Biden, as commander-in-chief, has the authority to conduct military operations in part based on an “Authorization for Use of Military Force” joint resolution from 2001 and another from 2002. The 2001 authorization provided a legal justification for using force against the groups responsible for the September 11 attacks. The authorization in 2002 enabled military action against Iraq, which was then led by former President Saddam Hussein. Biden voted for the Iraq War in 2002 while he was a senator.
The authorizations can be removed by Congress passing a law and the president signing it.
Some House Democrats think the Biden administration is now committed to repealing these authorizations. Rep. Gregory Meeks of New York, who heads the House Foreign Affairs Committee, released a statement on Friday alongside four other Democrats in the House. They praised Biden for his support for repealing old authorizations for the use of military force.

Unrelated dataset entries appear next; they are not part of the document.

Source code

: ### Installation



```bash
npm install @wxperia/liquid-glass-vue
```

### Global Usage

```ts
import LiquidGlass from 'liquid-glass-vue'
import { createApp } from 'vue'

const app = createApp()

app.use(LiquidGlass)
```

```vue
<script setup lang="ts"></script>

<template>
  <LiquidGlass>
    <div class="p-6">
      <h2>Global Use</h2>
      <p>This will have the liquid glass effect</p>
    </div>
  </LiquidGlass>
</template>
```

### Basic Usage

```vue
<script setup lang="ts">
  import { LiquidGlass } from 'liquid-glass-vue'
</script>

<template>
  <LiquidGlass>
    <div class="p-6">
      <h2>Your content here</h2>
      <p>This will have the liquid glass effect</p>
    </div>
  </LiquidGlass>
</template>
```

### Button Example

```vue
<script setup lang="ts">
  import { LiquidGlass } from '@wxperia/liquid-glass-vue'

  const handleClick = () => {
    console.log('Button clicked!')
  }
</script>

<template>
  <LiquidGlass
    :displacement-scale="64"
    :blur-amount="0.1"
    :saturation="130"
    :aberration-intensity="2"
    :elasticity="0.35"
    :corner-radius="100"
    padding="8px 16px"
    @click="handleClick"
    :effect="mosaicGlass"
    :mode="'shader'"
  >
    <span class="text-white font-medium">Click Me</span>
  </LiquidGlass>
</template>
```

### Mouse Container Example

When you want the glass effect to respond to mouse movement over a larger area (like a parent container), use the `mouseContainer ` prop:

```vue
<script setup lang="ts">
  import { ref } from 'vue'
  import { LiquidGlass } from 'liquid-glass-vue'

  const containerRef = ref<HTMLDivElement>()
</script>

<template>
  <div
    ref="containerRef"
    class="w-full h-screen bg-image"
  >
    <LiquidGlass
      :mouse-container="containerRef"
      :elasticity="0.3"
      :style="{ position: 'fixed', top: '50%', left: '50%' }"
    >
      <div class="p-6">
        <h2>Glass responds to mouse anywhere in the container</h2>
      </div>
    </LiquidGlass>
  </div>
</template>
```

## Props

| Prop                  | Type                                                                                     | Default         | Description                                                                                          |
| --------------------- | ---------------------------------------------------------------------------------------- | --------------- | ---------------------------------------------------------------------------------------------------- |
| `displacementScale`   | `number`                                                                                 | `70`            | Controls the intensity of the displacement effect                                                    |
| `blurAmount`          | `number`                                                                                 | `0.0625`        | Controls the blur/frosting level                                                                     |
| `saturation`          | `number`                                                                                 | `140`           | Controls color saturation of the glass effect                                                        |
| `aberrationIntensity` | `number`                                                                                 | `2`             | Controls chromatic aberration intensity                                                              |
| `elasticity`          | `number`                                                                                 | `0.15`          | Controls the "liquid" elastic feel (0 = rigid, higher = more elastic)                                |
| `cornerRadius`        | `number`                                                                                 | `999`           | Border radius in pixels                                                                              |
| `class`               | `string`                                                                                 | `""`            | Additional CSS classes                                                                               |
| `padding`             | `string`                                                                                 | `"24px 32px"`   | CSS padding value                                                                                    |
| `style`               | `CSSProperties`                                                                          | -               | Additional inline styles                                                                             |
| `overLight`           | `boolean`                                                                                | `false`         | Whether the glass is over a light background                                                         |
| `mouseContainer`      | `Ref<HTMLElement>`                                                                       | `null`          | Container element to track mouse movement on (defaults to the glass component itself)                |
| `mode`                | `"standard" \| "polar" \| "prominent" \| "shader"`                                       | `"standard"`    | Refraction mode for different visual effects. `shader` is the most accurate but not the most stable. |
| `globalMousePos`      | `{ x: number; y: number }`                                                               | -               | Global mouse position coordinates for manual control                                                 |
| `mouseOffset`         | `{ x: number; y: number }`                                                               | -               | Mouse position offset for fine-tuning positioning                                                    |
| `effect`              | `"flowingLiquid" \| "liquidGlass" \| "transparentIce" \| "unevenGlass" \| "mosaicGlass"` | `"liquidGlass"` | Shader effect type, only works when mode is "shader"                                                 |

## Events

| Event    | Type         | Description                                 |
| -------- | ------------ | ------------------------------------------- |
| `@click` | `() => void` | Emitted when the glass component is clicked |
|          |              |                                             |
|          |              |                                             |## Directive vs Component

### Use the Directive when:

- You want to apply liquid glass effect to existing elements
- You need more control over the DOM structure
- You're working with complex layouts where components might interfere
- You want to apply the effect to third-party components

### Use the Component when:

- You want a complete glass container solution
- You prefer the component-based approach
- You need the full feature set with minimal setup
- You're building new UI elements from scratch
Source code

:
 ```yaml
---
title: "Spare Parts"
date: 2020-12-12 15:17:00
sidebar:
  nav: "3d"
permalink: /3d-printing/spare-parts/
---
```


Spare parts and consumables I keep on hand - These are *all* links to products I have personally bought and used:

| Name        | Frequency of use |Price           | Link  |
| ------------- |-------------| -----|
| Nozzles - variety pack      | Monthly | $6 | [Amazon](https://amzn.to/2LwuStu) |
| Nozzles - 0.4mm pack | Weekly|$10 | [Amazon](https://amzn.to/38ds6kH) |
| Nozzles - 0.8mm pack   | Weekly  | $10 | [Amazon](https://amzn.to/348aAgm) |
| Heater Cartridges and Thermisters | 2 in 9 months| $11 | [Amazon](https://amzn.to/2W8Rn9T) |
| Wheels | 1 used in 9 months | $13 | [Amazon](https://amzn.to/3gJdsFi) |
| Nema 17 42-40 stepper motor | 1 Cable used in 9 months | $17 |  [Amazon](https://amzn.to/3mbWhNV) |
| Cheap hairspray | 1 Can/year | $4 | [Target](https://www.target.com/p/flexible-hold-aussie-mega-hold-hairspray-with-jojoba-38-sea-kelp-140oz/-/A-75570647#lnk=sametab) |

“The 2001 and 2002 AUMFs were both passed nearly 20 years ago and bear little resemblance to the threats we face today,” said the lawmakers in the statement, using an acronym to refer to the authorizations.
The congressmen said the 2001 authorization has become too expansive.
“The 2001 AUMF has been used to justify military operations in at least seven different countries against a continuously expanding list of both old and new adversaries,” they said, including in Pakistan, Yemen and other countries, according to a Congressional Research Service report.
The members added that the Iraq authorization is no longer relevant since the United States defeated Saddam Hussein’s forces years ago.
“The 2002 AUMF, intended for use against Iraq, is obsolete. Yet if this outdated and unnecessary authorization remains on the books, it can potentially be used for military action Congress never intended to authorize,” they said.
Meeks and his colleagues are optimistic the Biden administration will work with them and the Senate to repeal the authorizations.
“We welcome the president’s renewed commitment to ending endless wars and taking outdated authorizations off the books,” they said.
Support for repealing the military force authorizations extends beyond Democrats in the House. Benjamin H. Friedman is policy director at Defense Priorities, a think tank that advocates for a “more prudent, restrained foreign policy.” He said Congress ending the authorizations would actually help end US military involvement in the Middle East.
“Ending the AUMFs would help end US wars in the Middle East and Afghanistan because doing so would show congressional desire to control wars and reflect a changed political consensus,” Friedman told Al-Monitor. “While wars, unfortunately, can continue without clear congressional authority, as we see today in Syria, it is rare that they continue in clear opposition to a congressional refusal to grant authority.”
Friedman said the authorizations should be repealed and that Congress could pass another law based on a new security threat if necessary. "If there is a need for another one based on a new threat, Congress should grant new authority, he said.